• [Listed records]
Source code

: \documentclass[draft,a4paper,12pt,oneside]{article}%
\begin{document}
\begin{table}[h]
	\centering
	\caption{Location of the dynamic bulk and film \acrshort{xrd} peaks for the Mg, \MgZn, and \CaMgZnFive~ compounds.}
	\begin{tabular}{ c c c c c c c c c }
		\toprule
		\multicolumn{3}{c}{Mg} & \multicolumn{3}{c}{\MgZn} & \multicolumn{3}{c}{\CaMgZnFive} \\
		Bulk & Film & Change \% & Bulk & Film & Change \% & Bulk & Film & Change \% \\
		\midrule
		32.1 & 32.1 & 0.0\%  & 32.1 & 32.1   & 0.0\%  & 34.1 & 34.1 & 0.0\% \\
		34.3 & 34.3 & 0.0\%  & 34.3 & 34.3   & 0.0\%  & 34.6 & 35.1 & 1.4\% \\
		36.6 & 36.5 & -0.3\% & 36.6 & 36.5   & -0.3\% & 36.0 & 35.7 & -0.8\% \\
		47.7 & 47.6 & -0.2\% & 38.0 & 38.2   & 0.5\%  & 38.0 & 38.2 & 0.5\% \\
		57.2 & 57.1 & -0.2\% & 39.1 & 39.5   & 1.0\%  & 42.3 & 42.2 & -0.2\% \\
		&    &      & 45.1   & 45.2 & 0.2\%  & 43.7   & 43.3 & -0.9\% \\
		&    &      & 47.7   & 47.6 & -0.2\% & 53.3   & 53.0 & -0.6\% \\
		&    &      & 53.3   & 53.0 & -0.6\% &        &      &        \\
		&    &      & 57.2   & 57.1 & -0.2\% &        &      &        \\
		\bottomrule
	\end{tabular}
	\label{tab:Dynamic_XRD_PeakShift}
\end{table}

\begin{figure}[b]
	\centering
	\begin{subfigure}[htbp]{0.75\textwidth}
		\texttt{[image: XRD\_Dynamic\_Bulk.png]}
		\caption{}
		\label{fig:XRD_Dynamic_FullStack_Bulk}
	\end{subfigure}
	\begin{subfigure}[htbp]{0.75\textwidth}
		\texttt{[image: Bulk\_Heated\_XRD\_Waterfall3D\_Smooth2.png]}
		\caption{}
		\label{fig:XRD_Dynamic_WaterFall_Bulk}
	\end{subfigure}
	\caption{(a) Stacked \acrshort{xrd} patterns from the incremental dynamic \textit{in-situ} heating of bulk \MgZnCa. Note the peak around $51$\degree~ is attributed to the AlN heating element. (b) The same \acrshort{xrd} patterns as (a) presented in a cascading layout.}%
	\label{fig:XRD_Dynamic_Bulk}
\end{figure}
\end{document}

• [Exercise description] Repeat each line, unchanged, from the line that contains "53.0 & -0.6\% &" to the end of the listing above.

• [Exercise response]
		&    &      & 53.3   & 53.0 & -0.6\% &        &      &        \\
		&    &      & 57.2   & 57.1 & -0.2\% &        &      &        \\
		\bottomrule
	\end{tabular}
	\label{tab:Dynamic_XRD_PeakShift}
\end{table}

\begin{figure}[b]
	\centering
	\begin{subfigure}[htbp]{0.75\textwidth}
		\texttt{[image: XRD\_Dynamic\_Bulk.png]}
		\caption{}
		\label{fig:XRD_Dynamic_FullStack_Bulk}
	\end{subfigure}
	\begin{subfigure}[htbp]{0.75\textwidth}
		\texttt{[image: Bulk\_Heated\_XRD\_Waterfall3D\_Smooth2.png]}
		\caption{}
		\label{fig:XRD_Dynamic_WaterFall_Bulk}
	\end{subfigure}
	\caption{(a) Stacked \acrshort{xrd} patterns from the incremental dynamic \textit{in-situ} heating of bulk \MgZnCa. Note the peak around $51$\degree~ is attributed to the AlN heating element. (b) The same \acrshort{xrd} patterns as (a) presented in a cascading layout.}%
	\label{fig:XRD_Dynamic_Bulk}
\end{figure}
\end{document}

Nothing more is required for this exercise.